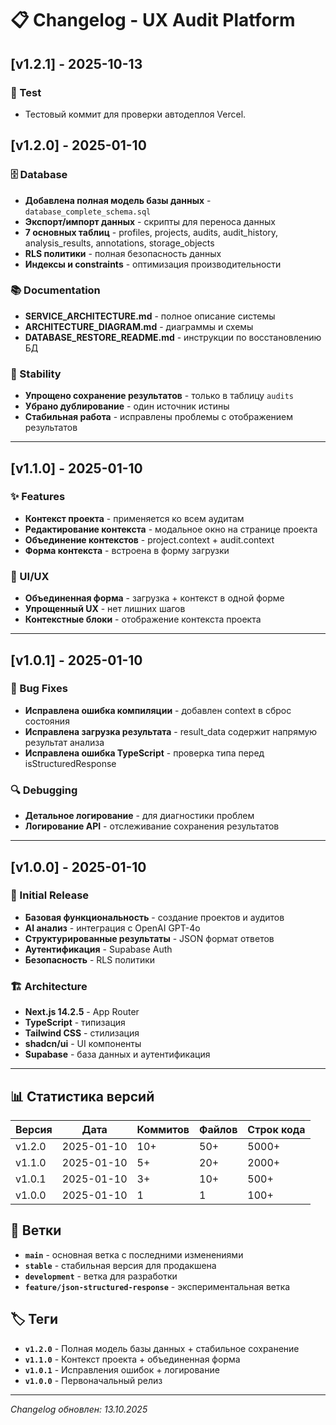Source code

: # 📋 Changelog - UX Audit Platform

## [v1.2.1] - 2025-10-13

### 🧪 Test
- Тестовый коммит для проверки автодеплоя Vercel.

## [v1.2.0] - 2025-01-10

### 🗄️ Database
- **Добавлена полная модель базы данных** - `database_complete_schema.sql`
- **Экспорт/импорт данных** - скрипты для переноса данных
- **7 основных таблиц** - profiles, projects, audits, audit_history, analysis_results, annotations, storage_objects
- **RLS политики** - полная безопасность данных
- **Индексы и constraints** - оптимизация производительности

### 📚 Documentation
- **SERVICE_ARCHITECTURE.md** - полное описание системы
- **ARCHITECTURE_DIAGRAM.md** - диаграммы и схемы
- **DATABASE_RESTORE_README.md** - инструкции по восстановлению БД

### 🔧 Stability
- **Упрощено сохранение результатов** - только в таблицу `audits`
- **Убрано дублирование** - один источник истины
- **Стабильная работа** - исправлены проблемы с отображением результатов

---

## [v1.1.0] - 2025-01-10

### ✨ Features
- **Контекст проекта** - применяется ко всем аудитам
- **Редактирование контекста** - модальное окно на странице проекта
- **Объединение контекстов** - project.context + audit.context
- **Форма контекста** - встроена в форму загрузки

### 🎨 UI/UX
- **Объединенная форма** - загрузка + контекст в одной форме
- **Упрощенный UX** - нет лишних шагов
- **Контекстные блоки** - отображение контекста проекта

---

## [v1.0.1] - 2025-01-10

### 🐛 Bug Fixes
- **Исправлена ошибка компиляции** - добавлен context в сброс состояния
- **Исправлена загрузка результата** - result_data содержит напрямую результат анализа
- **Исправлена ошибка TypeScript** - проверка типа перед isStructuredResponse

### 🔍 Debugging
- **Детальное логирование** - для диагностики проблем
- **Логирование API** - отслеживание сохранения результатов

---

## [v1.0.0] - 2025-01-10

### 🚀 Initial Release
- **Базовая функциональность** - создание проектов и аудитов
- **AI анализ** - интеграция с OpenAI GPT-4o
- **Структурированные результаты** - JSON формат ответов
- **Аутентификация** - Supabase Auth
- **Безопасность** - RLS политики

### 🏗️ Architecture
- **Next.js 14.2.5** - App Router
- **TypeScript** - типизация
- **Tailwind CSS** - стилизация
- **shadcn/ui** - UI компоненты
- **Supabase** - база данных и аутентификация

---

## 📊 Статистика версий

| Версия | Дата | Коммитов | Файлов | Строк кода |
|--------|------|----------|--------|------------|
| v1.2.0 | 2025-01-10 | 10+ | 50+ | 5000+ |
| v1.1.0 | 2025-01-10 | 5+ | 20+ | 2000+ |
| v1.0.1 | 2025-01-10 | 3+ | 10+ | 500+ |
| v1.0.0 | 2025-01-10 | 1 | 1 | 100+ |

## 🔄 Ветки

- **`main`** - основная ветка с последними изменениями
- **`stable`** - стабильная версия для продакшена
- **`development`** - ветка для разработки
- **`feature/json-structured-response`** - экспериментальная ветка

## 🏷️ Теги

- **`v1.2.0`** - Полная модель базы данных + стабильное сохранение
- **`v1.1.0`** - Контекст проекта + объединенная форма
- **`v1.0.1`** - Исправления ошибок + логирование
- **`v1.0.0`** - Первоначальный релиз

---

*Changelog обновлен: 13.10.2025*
○ ○ ○ ○
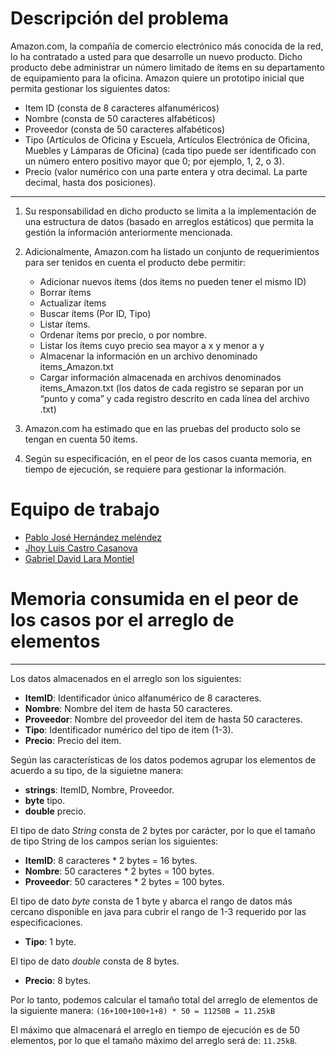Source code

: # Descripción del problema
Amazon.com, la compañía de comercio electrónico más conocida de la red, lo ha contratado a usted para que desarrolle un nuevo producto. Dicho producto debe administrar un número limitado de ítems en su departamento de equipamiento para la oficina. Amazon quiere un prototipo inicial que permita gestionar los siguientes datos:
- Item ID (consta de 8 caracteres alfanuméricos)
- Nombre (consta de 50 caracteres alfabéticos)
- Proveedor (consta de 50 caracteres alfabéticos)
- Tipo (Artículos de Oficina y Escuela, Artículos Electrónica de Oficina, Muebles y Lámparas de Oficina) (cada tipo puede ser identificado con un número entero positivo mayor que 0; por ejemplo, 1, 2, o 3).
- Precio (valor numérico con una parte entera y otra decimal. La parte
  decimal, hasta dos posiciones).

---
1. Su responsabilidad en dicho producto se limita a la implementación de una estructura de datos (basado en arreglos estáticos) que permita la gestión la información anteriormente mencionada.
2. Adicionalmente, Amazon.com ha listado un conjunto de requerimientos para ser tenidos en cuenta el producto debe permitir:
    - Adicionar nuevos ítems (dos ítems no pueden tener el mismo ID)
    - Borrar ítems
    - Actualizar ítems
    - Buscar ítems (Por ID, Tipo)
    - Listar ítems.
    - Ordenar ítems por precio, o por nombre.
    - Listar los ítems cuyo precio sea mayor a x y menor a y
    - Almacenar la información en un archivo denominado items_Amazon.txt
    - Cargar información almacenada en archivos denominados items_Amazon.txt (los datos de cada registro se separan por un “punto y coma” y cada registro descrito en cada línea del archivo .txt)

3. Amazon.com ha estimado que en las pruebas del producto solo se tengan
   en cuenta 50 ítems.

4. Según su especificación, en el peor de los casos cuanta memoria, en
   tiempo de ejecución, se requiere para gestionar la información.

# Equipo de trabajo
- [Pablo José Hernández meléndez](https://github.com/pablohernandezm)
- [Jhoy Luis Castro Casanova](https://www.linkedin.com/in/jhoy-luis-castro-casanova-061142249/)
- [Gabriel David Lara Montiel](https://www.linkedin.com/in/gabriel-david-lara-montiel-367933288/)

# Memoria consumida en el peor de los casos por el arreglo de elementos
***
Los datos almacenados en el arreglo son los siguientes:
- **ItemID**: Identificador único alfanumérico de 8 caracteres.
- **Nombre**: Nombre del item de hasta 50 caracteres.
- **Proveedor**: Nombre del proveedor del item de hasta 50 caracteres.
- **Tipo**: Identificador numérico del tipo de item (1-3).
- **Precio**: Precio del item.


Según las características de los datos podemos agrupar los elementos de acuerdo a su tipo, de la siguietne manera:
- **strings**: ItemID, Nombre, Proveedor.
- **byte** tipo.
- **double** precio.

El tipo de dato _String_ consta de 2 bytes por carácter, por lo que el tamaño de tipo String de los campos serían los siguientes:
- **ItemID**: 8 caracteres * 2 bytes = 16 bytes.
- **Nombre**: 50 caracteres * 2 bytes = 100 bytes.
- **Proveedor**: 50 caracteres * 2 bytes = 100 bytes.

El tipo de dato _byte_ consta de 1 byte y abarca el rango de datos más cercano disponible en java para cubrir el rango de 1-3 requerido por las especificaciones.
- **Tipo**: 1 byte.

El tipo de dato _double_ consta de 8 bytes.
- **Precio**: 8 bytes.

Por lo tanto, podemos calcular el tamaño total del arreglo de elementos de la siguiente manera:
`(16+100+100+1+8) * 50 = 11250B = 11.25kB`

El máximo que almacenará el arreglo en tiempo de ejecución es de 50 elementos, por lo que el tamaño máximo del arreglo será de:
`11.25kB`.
○ ○ ○ ○
- _The problem_
Looking at the entries above, can you reproduce exactly the lines from the one that holds "- **Экспорт/импорт данных**" through the one that holds "- **Упрощенный UX** - нет лишних шагов", and only those?

- _Output for this exercise_
- **Экспорт/импорт данных** - скрипты для переноса данных
- **7 основных таблиц** - profiles, projects, audits, audit_history, analysis_results, annotations, storage_objects
- **RLS политики** - полная безопасность данных
- **Индексы и constraints** - оптимизация производительности

### 📚 Documentation
- **SERVICE_ARCHITECTURE.md** - полное описание системы
- **ARCHITECTURE_DIAGRAM.md** - диаграммы и схемы
- **DATABASE_RESTORE_README.md** - инструкции по восстановлению БД

### 🔧 Stability
- **Упрощено сохранение результатов** - только в таблицу `audits`
- **Убрано дублирование** - один источник истины
- **Стабильная работа** - исправлены проблемы с отображением результатов

---

## [v1.1.0] - 2025-01-10

### ✨ Features
- **Контекст проекта** - применяется ко всем аудитам
- **Редактирование контекста** - модальное окно на странице проекта
- **Объединение контекстов** - project.context + audit.context
- **Форма контекста** - встроена в форму загрузки

### 🎨 UI/UX
- **Объединенная форма** - загрузка + контекст в одной форме
- **Упрощенный UX** - нет лишних шагов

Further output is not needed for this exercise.